I mini cocktail nei bar italiani: missing del tutto (o quasi)
Nelle carte dei bar italiani, i cocktail mini sono ancora una rarità. Se nei ristoranti e nei bar, qualche cocktail in versione ridotta viene presentato come welcome drink, l’opzione è molto difficile da trovare in giro. A meno che qualcuno non identifichi i mini cocktail con gli shot, che sono tutt’altra cosa. Un’eccezione è sicuramente Norah Was Drunk a Milano, bar specializzato in assenzio, dove nel menu sono indicati con una “M” i drink che possono essere realizzati in versione mini, al costo di 6€. “Assetati eternamente indecisi? La risposta ce l'abbiamo ed è "mini drinks". Una selezione di cocktail in formato mini che vi permetteranno di berne il doppio - o anche più - senza rischiare di dover dormire da noi” hanno scritto sui loro social.

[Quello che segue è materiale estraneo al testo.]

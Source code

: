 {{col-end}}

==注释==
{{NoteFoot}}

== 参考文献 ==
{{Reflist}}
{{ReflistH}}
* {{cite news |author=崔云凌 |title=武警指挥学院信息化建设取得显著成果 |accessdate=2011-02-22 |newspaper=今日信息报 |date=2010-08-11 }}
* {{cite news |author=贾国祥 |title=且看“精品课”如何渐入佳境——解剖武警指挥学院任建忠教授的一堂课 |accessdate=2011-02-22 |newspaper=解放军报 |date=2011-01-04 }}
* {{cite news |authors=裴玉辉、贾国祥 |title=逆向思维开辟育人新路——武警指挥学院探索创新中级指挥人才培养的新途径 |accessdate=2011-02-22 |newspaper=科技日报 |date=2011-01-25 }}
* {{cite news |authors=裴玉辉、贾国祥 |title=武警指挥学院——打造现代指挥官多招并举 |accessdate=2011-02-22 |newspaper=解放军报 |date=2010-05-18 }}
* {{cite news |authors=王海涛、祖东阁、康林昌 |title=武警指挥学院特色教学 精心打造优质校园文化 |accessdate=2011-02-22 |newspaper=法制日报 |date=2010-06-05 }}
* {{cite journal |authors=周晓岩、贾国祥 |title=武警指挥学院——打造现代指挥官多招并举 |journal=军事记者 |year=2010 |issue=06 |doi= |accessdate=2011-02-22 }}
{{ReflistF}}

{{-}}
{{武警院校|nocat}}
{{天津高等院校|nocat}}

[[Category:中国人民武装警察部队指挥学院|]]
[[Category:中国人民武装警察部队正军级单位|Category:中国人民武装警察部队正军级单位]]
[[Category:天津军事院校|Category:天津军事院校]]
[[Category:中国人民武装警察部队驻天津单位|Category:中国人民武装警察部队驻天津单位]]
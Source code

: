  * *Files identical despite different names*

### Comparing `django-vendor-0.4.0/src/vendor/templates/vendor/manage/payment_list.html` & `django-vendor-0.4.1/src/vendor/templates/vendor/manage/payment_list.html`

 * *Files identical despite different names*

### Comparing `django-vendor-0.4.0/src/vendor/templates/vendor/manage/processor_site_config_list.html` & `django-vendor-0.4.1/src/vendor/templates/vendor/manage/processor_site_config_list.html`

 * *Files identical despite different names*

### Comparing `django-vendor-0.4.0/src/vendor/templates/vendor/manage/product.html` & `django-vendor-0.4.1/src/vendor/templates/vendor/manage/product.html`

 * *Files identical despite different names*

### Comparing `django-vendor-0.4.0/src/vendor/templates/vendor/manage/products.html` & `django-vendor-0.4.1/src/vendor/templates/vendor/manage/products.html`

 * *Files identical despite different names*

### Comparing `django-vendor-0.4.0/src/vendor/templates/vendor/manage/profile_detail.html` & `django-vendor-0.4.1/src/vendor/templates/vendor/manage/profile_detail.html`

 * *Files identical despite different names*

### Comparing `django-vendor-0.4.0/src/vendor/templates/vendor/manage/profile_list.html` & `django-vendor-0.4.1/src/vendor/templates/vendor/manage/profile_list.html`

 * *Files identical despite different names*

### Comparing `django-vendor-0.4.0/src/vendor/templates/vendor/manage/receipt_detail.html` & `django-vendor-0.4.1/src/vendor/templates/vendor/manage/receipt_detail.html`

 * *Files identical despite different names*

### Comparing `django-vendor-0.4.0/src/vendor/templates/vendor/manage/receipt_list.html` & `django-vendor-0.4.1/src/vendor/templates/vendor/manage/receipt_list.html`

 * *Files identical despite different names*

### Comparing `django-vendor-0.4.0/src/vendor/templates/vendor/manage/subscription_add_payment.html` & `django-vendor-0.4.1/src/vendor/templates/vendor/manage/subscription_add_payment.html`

Retaggi culturali e la storia dei cordialini
Ma perché in Italia non cresce di più questa abitudine, che ha tutte le carte in regola per essere apprezzata? “È un discorso interessante” ci spiega Andrea Strafile, food writer ed esperto di mixology “perché in realtà i primi drink italiani sono nati negli hotel, dove c’era l’usanza di bere i cordialini che passavano dai carrelli. I liquori venivano serviti in piccoli bicchieri. Quando si dice che il Conte Negroni beveva oltre trenta negroni al giorno, dobbiamo immaginare che in realtà non fossero i 30 negroni di oggi, ma molti molti di meno”. Semplificando un po’ i passaggi e condensando le decadi, negli anni ’70 e ’80 i luoghi in cui si beveva di più erano sempre gli hotel o le discoteche. “Il nostro bere è ancora troppo giovane ed associato molto a quel tipo di bicchiere da discoteca, pieno di roba. Oltre ad essere il paese dove ancora si criticano le misure delle porzioni dei ristoranti stellati o si dice che nei cocktail c’è troppo ghiaccio”.